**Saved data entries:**
- Opening Delimiter -

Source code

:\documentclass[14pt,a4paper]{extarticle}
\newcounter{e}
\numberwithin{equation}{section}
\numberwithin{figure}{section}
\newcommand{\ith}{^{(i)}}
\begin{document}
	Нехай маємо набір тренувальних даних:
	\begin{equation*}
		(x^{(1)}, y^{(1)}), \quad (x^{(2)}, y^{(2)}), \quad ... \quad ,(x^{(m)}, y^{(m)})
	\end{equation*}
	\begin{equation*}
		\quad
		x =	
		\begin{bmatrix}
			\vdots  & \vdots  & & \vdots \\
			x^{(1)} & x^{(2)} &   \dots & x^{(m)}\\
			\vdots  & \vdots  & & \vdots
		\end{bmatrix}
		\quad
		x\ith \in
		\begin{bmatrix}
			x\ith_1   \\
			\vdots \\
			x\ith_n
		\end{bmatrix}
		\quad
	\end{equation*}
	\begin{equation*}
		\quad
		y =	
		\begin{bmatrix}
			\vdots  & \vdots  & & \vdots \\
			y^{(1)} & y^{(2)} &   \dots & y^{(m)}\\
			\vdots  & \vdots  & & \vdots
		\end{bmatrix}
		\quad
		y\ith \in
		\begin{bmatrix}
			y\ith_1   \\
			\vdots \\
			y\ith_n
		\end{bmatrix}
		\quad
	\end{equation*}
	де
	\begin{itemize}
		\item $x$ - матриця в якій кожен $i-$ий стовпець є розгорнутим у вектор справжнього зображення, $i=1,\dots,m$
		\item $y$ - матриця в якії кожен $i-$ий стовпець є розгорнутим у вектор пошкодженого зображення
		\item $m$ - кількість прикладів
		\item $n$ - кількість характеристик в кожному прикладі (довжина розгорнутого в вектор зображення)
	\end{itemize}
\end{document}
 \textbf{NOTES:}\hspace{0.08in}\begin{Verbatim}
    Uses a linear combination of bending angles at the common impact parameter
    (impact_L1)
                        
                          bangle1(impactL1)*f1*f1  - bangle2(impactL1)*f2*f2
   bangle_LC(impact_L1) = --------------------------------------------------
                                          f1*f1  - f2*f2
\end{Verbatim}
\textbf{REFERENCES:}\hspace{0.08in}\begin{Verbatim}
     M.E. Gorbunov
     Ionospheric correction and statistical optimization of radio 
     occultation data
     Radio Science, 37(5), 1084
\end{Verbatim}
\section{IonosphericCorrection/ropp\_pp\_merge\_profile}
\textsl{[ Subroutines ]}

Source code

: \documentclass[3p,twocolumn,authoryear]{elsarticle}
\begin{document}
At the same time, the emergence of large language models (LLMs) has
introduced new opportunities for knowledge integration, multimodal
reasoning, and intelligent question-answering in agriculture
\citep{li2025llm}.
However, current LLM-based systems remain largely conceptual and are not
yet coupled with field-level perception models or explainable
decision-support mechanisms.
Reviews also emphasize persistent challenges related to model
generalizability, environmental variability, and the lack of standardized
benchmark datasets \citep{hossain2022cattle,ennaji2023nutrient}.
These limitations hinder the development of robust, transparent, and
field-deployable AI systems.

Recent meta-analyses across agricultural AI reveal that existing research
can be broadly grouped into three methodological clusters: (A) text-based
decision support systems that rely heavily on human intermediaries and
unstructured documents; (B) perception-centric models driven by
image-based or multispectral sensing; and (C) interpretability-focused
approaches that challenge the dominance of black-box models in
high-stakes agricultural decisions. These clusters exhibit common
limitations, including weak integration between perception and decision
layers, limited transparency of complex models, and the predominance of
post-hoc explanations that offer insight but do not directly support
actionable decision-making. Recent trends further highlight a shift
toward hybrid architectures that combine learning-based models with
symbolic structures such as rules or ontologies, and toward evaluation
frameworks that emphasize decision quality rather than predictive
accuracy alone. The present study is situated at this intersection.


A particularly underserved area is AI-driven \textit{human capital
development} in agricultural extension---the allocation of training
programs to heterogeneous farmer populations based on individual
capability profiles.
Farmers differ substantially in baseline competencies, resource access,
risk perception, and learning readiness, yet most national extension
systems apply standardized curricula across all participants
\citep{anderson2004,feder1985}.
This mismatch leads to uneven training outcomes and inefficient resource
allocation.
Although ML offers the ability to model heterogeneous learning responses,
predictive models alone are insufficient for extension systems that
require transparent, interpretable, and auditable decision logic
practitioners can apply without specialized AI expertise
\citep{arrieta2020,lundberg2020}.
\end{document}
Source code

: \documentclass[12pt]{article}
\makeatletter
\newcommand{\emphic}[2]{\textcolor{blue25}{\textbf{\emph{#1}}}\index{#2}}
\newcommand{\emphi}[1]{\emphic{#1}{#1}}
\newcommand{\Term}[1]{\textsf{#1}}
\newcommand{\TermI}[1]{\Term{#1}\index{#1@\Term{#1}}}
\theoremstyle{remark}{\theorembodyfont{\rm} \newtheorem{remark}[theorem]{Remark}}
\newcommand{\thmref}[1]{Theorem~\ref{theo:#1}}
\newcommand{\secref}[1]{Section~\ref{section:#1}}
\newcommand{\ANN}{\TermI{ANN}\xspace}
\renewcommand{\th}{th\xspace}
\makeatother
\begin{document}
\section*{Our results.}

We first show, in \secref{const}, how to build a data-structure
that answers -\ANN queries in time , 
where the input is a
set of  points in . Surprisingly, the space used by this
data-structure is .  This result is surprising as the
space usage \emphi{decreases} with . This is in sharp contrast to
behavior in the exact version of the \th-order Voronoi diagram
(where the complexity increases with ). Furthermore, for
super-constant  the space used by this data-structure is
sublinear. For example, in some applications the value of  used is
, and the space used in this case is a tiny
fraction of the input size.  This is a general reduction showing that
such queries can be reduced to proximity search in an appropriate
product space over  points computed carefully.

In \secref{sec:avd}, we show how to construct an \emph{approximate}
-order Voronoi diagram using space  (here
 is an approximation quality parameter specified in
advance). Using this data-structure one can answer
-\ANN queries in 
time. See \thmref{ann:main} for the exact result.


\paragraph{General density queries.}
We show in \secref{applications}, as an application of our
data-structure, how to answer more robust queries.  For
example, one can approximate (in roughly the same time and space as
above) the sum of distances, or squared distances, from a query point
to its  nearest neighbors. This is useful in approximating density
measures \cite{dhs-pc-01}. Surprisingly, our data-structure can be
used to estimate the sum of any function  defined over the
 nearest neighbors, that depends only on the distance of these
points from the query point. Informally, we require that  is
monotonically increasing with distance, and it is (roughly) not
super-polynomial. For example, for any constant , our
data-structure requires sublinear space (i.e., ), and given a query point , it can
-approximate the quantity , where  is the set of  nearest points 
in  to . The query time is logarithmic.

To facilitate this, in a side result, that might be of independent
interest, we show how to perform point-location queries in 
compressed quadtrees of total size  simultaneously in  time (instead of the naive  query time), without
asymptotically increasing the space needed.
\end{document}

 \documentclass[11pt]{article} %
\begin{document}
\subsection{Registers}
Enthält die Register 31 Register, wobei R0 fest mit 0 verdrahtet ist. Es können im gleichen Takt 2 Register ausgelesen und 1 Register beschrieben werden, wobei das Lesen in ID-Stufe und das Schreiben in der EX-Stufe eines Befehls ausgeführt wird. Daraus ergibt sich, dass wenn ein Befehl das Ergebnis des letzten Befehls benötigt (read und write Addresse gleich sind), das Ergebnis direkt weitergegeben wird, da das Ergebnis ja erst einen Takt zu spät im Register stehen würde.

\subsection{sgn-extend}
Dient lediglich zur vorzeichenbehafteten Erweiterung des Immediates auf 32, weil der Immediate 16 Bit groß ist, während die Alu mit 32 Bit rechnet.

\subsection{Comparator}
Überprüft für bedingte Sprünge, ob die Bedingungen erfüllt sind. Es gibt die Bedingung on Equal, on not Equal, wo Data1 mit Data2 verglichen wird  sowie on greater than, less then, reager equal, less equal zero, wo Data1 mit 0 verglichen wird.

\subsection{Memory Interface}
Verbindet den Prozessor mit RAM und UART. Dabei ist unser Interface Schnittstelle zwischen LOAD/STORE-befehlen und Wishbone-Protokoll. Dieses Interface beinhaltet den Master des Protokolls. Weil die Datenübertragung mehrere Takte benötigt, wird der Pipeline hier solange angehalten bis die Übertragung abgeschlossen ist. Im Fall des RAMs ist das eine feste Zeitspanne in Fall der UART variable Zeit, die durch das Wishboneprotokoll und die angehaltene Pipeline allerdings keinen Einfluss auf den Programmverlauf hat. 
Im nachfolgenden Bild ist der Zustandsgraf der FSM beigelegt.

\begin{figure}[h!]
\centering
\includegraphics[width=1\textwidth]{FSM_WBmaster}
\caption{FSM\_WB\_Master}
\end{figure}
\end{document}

- Closing Delimiter -

**The task:** Go through the records above and copy each line where "from" is found.

**Result below:**
above) the sum of distances, or squared distances, from a query point
points from the query point. Informally, we require that  is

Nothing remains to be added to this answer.